= Work to complete =
In the records below, pick out all lines containing the word "subsection".

========================================

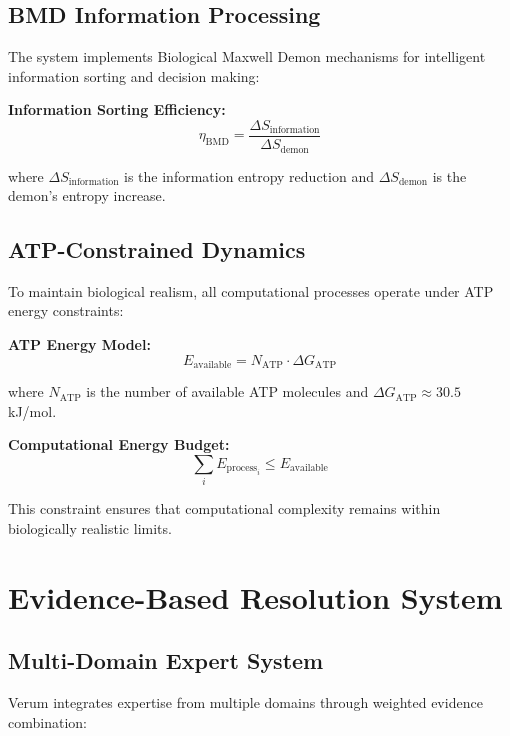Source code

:\documentclass[11pt,a4paper]{article}
\begin{document}
\subsection{BMD Information Processing}

The system implements Biological Maxwell Demon mechanisms for intelligent information sorting and decision making:

\textbf{Information Sorting Efficiency:}
\begin{equation}
\eta_{\text{BMD}} = \frac{\Delta S_{\text{information}}}{\Delta S_{\text{demon}}}
\end{equation}

where $\Delta S_{\text{information}}$ is the information entropy reduction and $\Delta S_{\text{demon}}$ is the demon's entropy increase.

\subsection{ATP-Constrained Dynamics}

To maintain biological realism, all computational processes operate under ATP energy constraints:

\textbf{ATP Energy Model:}
\begin{equation}
E_{\text{available}} = N_{\text{ATP}} \cdot \Delta G_{\text{ATP}}
\end{equation}

where $N_{\text{ATP}}$ is the number of available ATP molecules and $\Delta G_{\text{ATP}} \approx 30.5$ kJ/mol.

\textbf{Computational Energy Budget:}
\begin{equation}
\sum_{i} E_{\text{process}_i} \leq E_{\text{available}}
\end{equation}

This constraint ensures that computational complexity remains within biologically realistic limits.

\section{Evidence-Based Resolution System}

\subsection{Multi-Domain Expert System}

Verum integrates expertise from multiple domains through weighted evidence combination:
\end{document}
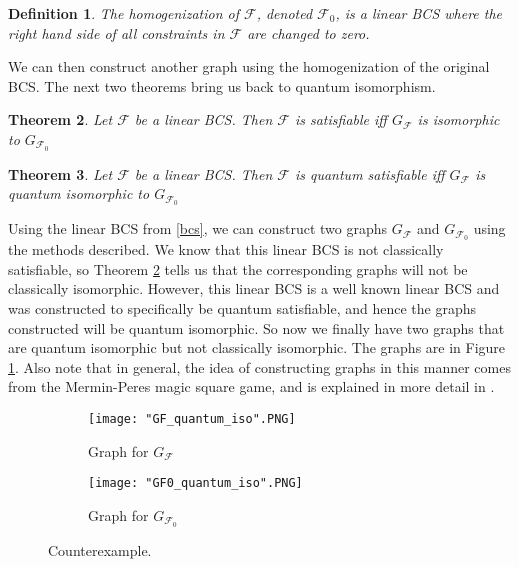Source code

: \documentclass[12pt]{article}
\newtheorem{thm}{Theorem}[section]
\newtheorem{defn}[thm]{Definition}
\begin{document}
\begin{defn}
The homogenization of $\mathcal{F}$, denoted $\mathcal{F}_0$, is a linear BCS where the right hand side of all constraints in $\mathcal{F}$ are changed to zero.
\end{defn}
We can then construct another graph using the homogenization of the original BCS. The next two theorems bring us back to quantum isomorphism.


\begin{thm}
\label{classicalBCS}
Let $\mathcal{F}$ be a linear BCS. Then $\mathcal{F}$ is satisfiable iff $G_{\mathcal{F}}$ is isomorphic to $G_{\mathcal{F}_0}$
\end{thm}

\begin{thm}
\label{quantumBCS}
Let $\mathcal{F}$ be a linear BCS. Then $\mathcal{F}$ is quantum satisfiable iff $G_{\mathcal{F}}$ is quantum isomorphic to $G_{\mathcal{F}_0}$
\end{thm}

Using the linear BCS from \ref{bcs}, we can construct two graphs $G_{\mathcal{F}}$ and $G_{\mathcal{F}_0}$ using the methods described. We know that this linear BCS is not classically satisfiable, so Theorem \ref{classicalBCS} tells us that the corresponding graphs will not be classically isomorphic. However, this linear BCS is a well known linear BCS and was constructed to specifically be quantum satisfiable, and hence the graphs constructed will be quantum isomorphic. So now we finally have two graphs that are quantum isomorphic but not classically isomorphic. The graphs are in Figure \ref{fig:qisoNOTiso}. Also note that in general, the idea of constructing graphs in this manner comes from the Mermin-Peres magic square game, and is explained in more detail in \cite{QuantumMagic}.

\begin{figure}
\centering
  \begin{subfigure}[b]{0.4\textwidth}
    \texttt{[image: "GF\_quantum\_iso".PNG]}
    \caption{Graph for $G_{\mathcal{F}}$}
  \end{subfigure}
  \begin{subfigure}[b]{0.4\textwidth}
    \texttt{[image: "GF0\_quantum\_iso".PNG]}
    \caption{Graph for $G_{\mathcal{F}_0}$}
  \end{subfigure}
\caption{Counterexample.}
\label{fig:qisoNOTiso}
\end{figure}
\end{document}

========================================

= Answer space =
\subsection{BMD Information Processing}
\subsection{ATP-Constrained Dynamics}
\subsection{Multi-Domain Expert System}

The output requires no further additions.